To Wolfe, a longtime advocate of access to surgery, the obesity disparity is a point in favor of relaxing OHP’s rules. “The prevalence of obesity is more common in poor people as (in) affluent, but the number of bariatric procedures is the reverse,” he said. Most state Medicaid plans cover bariatric surgery, but Wolfe said the reimbursement rates tend to be so low there are long waiting lists for surgery. In Oregon, the reimbursement rate does not seem to be an issue. The waiting list at OHSU Hospital for people covered by Medicaid is about two years, he said.
Bariatric surgery, a category that includes several procedures, has been shown to remedy Type 2 diabetes, and researchers are even looking at whether it would benefit diabetics on the low end of the obesity range, those with BMIs between 30 and 35.
As to whether surgery resolves other health conditions, the evidence is mixed, Wolfe said. Many severely obese people who need joint replacements are told they can’t have surgery until they lose weight. So as bariatric patients undergo orthopedic surgery, the cost savings seem to disappear, he said.
High blood pressure does not always go away after the surgery, Wolfe said. “Does it make it easier to control? Yes. Does that persist at 10 years? We’re working on that,” he said.
A recent Swedish study looked at mortality rates and heart attacks and found both declined for people who underwent surgery.
Archer said almost all of his patients with a BMI over 40 suffer from some life-threatening disease, and those who are at a BMI of 35 are well on their way. Patients lose 70 percent to 80 percent of their excess body weight with gastric-bypass surgery, an established procedure that still makes up the majority of Archer’s practice.
Another procedure, gastric sleeve, is quickly gaining popularity. That procedure involves removing most of the stomach with no re-routing of intestines.
Both surgeries mean patients can eat only tiny portions of food.
Weight regain is one of the risks, and that happens with about 10 to 15 percent of patients, Archer said.
Even if the number of OHP members qualifying for weight-loss surgery doubles, advocates doubt all of those people will want surgery. There are 30 million adults in the United States with a BMI of 35 or greater, but the number of surgeries is around 200,000 per year, said Reeger Cortell, clinical director of the Southern Oregon Bariatric Center.

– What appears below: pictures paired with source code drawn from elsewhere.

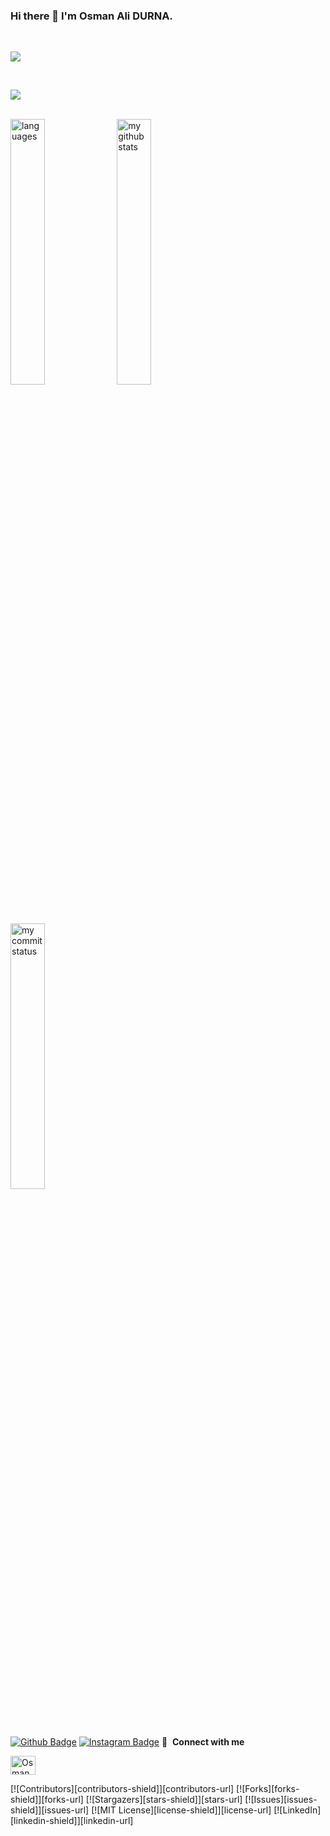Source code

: ### Hi there 👋 I'm Osman Ali DURNA.

<br/>

![](https://media.giphy.com/media/iIqmM5tTjmpOB9mpbn/giphy.gif)

<br/>

![](https://komarev.com/ghpvc/?username=OsmanAliDurna)

<br/>

 <img src="https://github-readme-stats.vercel.app/api/top-langs/?username=OsmanAliDurna&theme=chartreuse-dark&layout=compact" alt="languages" width="33%">
 <img src="https://github-readme-stats.vercel.app/api?username=OsmanAliDurna&theme=chartreuse-dark" alt="my github stats" width="33%"/>
 <img src="https://github-readme-streak-stats.herokuapp.com/?user=OsmanAliDurna&theme=chartreuse-dark" alt="my commit status" width="33%" />





[![Github Badge](https://img.shields.io/badge/-Github-000?style=quare&labelColor=000&logo=Github&logoColor=white&link=link)](link) 
[![Instagram Badge](https://img.shields.io/badge/-Instagram-C13584?style=flat-quare&labelColor=C13584&logo=instagram&logoColor=white&link=link)](link) 
🔗 &nbsp;**Connect with me**
<p align="left">
<a href="https://linkedin.com/in/osman-ali-durna" target="blank"><img align="center" src="https://raw.githubusercontent.com/OsmanAliDurna/github-profile-readme-generator/master/src/images/icons/Social/linked-in-alt.svg" alt="Osman Ali DURNA" height="30" width="40" /></a>
 
[![Contributors][contributors-shield]][contributors-url]
[![Forks][forks-shield]][forks-url]
[![Stargazers][stars-shield]][stars-url]
[![Issues][issues-shield]][issues-url]
[![MIT License][license-shield]][license-url]
[![LinkedIn][linkedin-shield]][linkedin-url]

<!--
**OsmanAliDurna/OsmanAliDurna** is a ✨ _special_ ✨ repository because its `README.md` (this file) appears on your GitHub profile.

Here are some ideas to get you started:

- 🔭 I’m currently working on ...
- 🌱 I’m currently learning ...
- 👯 I’m looking to collaborate on ...
- 🤔 I’m looking for help with ...
- 💬 Ask me about ...
- 📫 How to reach me: ...
- 😄 Pronouns: ...
- ⚡ Fun fact: ...
-->
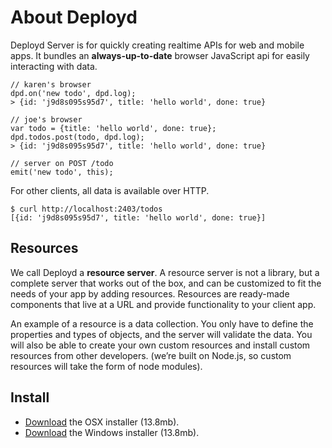 # About Deployd

Deployd Server is for quickly creating realtime APIs for web and mobile apps. It bundles an **always-up-to-date** browser JavaScript api for easily interacting with data.

    // karen's browser
    dpd.on('new todo', dpd.log);
    > {id: 'j9d8s095s95d7', title: 'hello world', done: true}

    // joe's browser
    var todo = {title: 'hello world', done: true};
    dpd.todos.post(todo, dpd.log);
    > {id: 'j9d8s095s95d7', title: 'hello world', done: true}

    // server on POST /todo
    emit('new todo', this);

For other clients, all data is available over HTTP.

    $ curl http://localhost:2403/todos
    [{id: 'j9d8s095s95d7', title: 'hello world', done: true}]

## Resources

We call Deployd a **resource server**. A resource server is not a library, but a complete server that works out of the box, and can be customized to fit the needs of your app by adding resources. Resources are ready-made components that live at a URL and provide functionality to your client app.

An example of a resource is a data collection. You only have to define the properties and types of objects, and the server will validate the data. You will also be able to create your own custom resources and install custom resources from other developers. (we’re built on Node.js, so custom resources will take the form of node modules).

## Install

 - [Download](http://deployd.com) the OSX installer (13.8mb).
 - [Download](http://deployd.com) the Windows installer (13.8mb).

The biggest barrier is financial, Cortell said. Even if people can afford the surgery, they’re afraid they’ll have to miss work, she said. “They’re afraid of death. They’re afraid of complications. More than that, they’re afraid the surgery won’t work for them, or that it will work, but they’ll regain their weight.”
Obese people share many of the biases about their condition with society at large, Cortell said. They think they should be able to lose the weight on their own, even though the likelihood of regaining is high. They see surgery as the easy way out, and they’re ashamed because they think obesity is a character flaw.
“Obesity is a chronic and progressive disease,” she said. “There’s a lot of misconception about it.”
In the past year, Wenzel jumped through several hoops with the Southern Oregon surgery center in hopes of getting an exception to the OHP requirement for a diabetes diagnosis. He went through a medical weight-loss program, submitted to a psychiatric evaluation and attended support groups.
Wenzel said he’s lost weight on his own in the past, about 130 pounds, but it was very difficult, and he was much younger at the time. Apart from his blood pressure, back pain and excess weight, Wenzel said he’s healthy. He’d like to be able to keep up with his 21-year-old son and girlfriend. “I’ll probably be good for another 20 or 30 years, hopefully.”